Source data: Begin

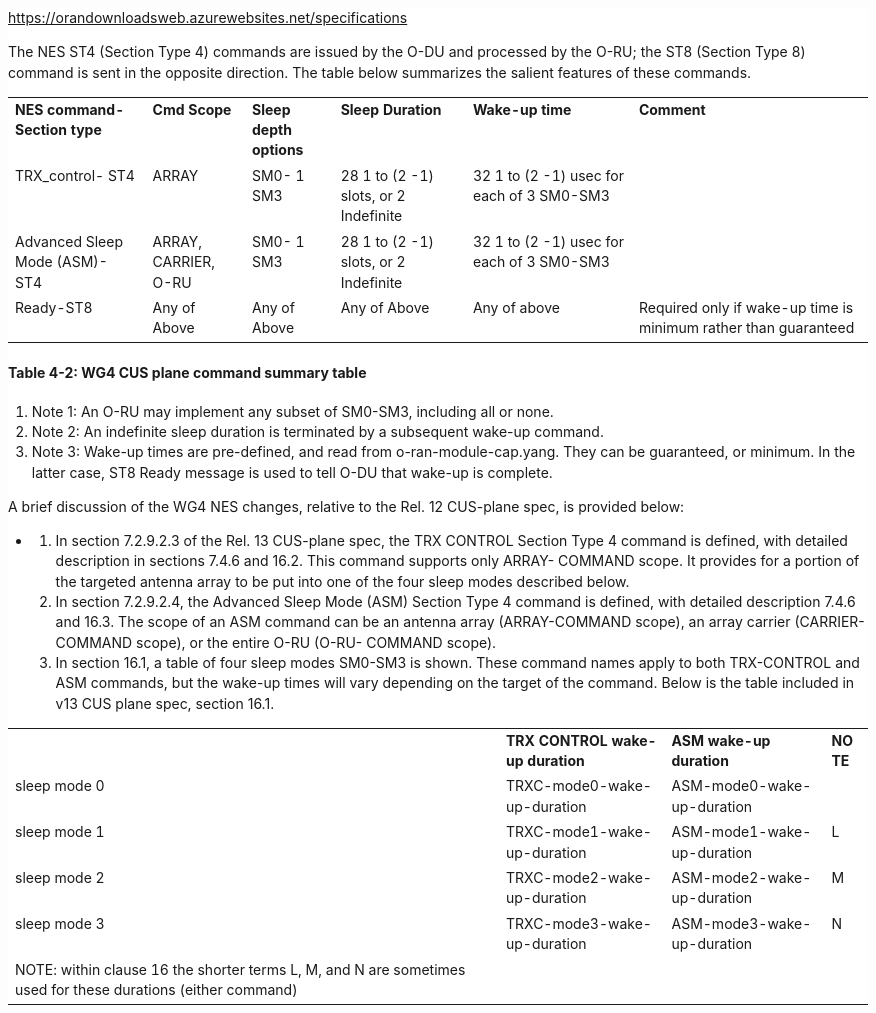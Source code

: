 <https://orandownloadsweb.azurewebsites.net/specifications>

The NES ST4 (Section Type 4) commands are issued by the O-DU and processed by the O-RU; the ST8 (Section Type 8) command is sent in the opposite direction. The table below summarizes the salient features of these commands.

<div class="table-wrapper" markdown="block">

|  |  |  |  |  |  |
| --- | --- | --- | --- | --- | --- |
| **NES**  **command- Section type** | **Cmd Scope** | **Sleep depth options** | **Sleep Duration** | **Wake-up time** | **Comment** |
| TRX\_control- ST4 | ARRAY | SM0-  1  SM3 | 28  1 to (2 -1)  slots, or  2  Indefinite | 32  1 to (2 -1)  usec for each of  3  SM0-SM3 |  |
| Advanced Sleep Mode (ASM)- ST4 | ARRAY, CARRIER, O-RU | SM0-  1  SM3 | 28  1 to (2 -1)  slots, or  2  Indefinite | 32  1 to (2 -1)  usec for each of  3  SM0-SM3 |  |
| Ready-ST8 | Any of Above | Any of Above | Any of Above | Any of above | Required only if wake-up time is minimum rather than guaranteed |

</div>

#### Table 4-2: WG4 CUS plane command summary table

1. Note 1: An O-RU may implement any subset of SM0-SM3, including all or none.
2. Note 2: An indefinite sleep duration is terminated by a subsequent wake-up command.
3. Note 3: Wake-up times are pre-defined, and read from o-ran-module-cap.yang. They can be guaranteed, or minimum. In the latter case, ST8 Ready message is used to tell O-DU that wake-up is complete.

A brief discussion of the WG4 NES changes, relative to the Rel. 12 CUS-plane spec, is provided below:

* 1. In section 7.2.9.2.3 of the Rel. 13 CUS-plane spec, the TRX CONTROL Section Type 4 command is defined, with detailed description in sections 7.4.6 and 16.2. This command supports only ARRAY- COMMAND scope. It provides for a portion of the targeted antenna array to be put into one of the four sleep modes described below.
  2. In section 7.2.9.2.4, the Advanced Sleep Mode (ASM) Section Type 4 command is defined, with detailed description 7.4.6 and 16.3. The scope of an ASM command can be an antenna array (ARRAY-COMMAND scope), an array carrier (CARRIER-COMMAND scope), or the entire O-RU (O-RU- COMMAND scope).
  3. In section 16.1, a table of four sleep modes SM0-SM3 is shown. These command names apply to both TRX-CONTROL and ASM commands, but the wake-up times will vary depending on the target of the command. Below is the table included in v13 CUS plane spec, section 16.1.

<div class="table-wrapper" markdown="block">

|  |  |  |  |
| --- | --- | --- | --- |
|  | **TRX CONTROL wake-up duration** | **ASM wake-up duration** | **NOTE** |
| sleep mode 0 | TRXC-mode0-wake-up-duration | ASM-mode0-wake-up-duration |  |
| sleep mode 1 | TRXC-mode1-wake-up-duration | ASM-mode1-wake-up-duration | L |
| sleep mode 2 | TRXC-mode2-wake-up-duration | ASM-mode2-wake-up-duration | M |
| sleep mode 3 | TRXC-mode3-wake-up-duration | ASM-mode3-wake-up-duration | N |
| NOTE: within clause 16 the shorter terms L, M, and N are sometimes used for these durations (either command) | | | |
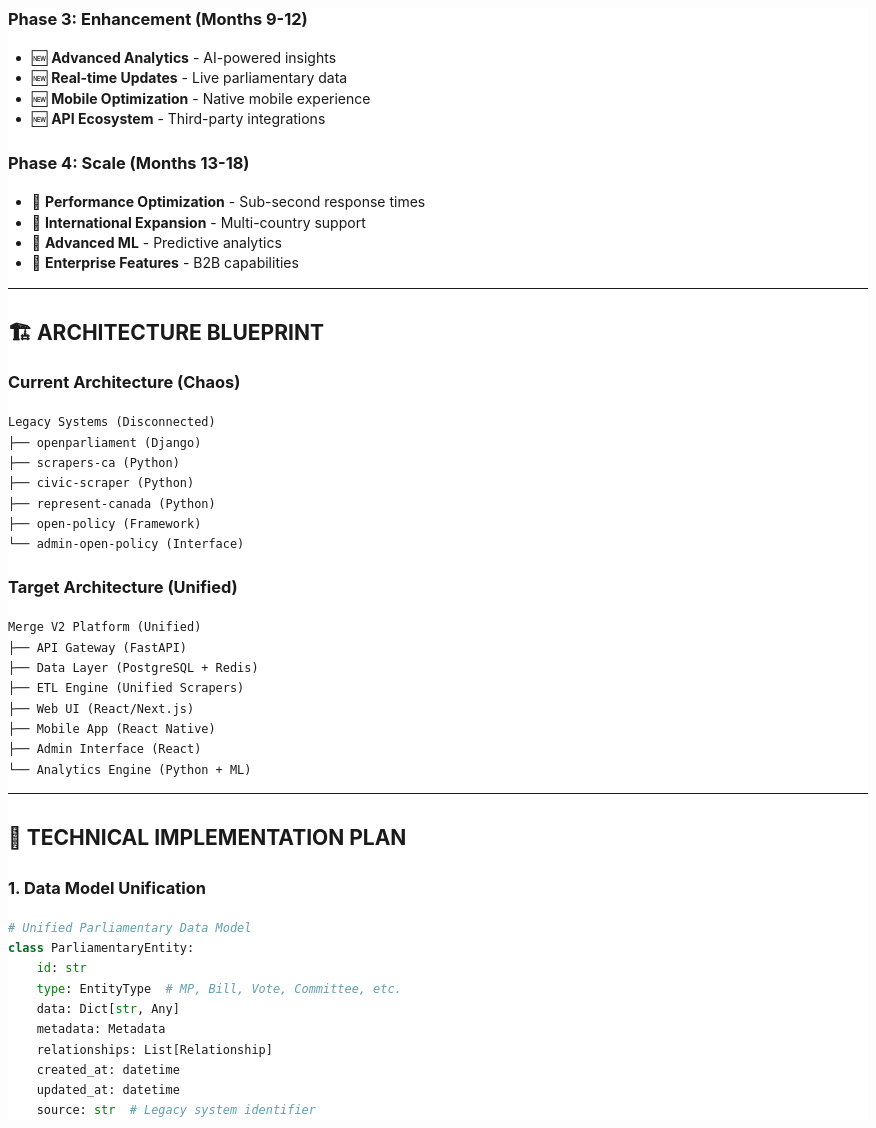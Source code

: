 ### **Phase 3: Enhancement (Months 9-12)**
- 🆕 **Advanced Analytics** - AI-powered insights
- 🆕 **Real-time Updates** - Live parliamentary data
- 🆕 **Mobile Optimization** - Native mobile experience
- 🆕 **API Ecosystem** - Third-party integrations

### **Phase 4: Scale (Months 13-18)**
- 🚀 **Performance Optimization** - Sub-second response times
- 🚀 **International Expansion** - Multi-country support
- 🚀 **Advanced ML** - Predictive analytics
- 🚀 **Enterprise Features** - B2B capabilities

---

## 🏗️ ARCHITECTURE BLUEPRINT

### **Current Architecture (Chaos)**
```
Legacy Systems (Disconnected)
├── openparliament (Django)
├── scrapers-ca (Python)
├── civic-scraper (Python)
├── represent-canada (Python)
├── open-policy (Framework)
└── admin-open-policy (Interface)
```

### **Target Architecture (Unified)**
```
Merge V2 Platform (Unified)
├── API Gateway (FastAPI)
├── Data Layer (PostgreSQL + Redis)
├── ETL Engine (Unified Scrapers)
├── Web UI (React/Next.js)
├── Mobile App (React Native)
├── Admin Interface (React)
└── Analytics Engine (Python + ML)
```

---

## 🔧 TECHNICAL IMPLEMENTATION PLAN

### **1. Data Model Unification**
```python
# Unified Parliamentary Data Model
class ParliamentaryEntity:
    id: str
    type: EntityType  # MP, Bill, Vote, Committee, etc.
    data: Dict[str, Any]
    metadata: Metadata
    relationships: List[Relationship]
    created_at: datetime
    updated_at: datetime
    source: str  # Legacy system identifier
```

Source data: End

## What to do
What you return should be the whole listing, word for word, without its pictures.

## Answer space
Source code

: <https://orandownloadsweb.azurewebsites.net/specifications>

The NES ST4 (Section Type 4) commands are issued by the O-DU and processed by the O-RU; the ST8 (Section Type 8) command is sent in the opposite direction. The table below summarizes the salient features of these commands.

<div class="table-wrapper" markdown="block">

|  |  |  |  |  |  |
| --- | --- | --- | --- | --- | --- |
| **NES**  **command- Section type** | **Cmd Scope** | **Sleep depth options** | **Sleep Duration** | **Wake-up time** | **Comment** |
| TRX\_control- ST4 | ARRAY | SM0-  1  SM3 | 28  1 to (2 -1)  slots, or  2  Indefinite | 32  1 to (2 -1)  usec for each of  3  SM0-SM3 |  |
| Advanced Sleep Mode (ASM)- ST4 | ARRAY, CARRIER, O-RU | SM0-  1  SM3 | 28  1 to (2 -1)  slots, or  2  Indefinite | 32  1 to (2 -1)  usec for each of  3  SM0-SM3 |  |
| Ready-ST8 | Any of Above | Any of Above | Any of Above | Any of above | Required only if wake-up time is minimum rather than guaranteed |

</div>

#### Table 4-2: WG4 CUS plane command summary table

1. Note 1: An O-RU may implement any subset of SM0-SM3, including all or none.
2. Note 2: An indefinite sleep duration is terminated by a subsequent wake-up command.
3. Note 3: Wake-up times are pre-defined, and read from o-ran-module-cap.yang. They can be guaranteed, or minimum. In the latter case, ST8 Ready message is used to tell O-DU that wake-up is complete.

A brief discussion of the WG4 NES changes, relative to the Rel. 12 CUS-plane spec, is provided below:

* 1. In section 7.2.9.2.3 of the Rel. 13 CUS-plane spec, the TRX CONTROL Section Type 4 command is defined, with detailed description in sections 7.4.6 and 16.2. This command supports only ARRAY- COMMAND scope. It provides for a portion of the targeted antenna array to be put into one of the four sleep modes described below.
  2. In section 7.2.9.2.4, the Advanced Sleep Mode (ASM) Section Type 4 command is defined, with detailed description 7.4.6 and 16.3. The scope of an ASM command can be an antenna array (ARRAY-COMMAND scope), an array carrier (CARRIER-COMMAND scope), or the entire O-RU (O-RU- COMMAND scope).
  3. In section 16.1, a table of four sleep modes SM0-SM3 is shown. These command names apply to both TRX-CONTROL and ASM commands, but the wake-up times will vary depending on the target of the command. Below is the table included in v13 CUS plane spec, section 16.1.

<div class="table-wrapper" markdown="block">

|  |  |  |  |
| --- | --- | --- | --- |
|  | **TRX CONTROL wake-up duration** | **ASM wake-up duration** | **NOTE** |
| sleep mode 0 | TRXC-mode0-wake-up-duration | ASM-mode0-wake-up-duration |  |
| sleep mode 1 | TRXC-mode1-wake-up-duration | ASM-mode1-wake-up-duration | L |
| sleep mode 2 | TRXC-mode2-wake-up-duration | ASM-mode2-wake-up-duration | M |
| sleep mode 3 | TRXC-mode3-wake-up-duration | ASM-mode3-wake-up-duration | N |
| NOTE: within clause 16 the shorter terms L, M, and N are sometimes used for these durations (either command) | | | |
Source code

: ### **Phase 3: Enhancement (Months 9-12)**
- 🆕 **Advanced Analytics** - AI-powered insights
- 🆕 **Real-time Updates** - Live parliamentary data
- 🆕 **Mobile Optimization** - Native mobile experience
- 🆕 **API Ecosystem** - Third-party integrations

### **Phase 4: Scale (Months 13-18)**
- 🚀 **Performance Optimization** - Sub-second response times
- 🚀 **International Expansion** - Multi-country support
- 🚀 **Advanced ML** - Predictive analytics
- 🚀 **Enterprise Features** - B2B capabilities

---

## 🏗️ ARCHITECTURE BLUEPRINT

### **Current Architecture (Chaos)**
```
Legacy Systems (Disconnected)
├── openparliament (Django)
├── scrapers-ca (Python)
├── civic-scraper (Python)
├── represent-canada (Python)
├── open-policy (Framework)
└── admin-open-policy (Interface)
```

### **Target Architecture (Unified)**
```
Merge V2 Platform (Unified)
├── API Gateway (FastAPI)
├── Data Layer (PostgreSQL + Redis)
├── ETL Engine (Unified Scrapers)
├── Web UI (React/Next.js)
├── Mobile App (React Native)
├── Admin Interface (React)
└── Analytics Engine (Python + ML)
```

---

## 🔧 TECHNICAL IMPLEMENTATION PLAN

### **1. Data Model Unification**
```python
# Unified Parliamentary Data Model
class ParliamentaryEntity:
    id: str
    type: EntityType  # MP, Bill, Vote, Committee, etc.
    data: Dict[str, Any]
    metadata: Metadata
    relationships: List[Relationship]
    created_at: datetime
    updated_at: datetime
    source: str  # Legacy system identifier
```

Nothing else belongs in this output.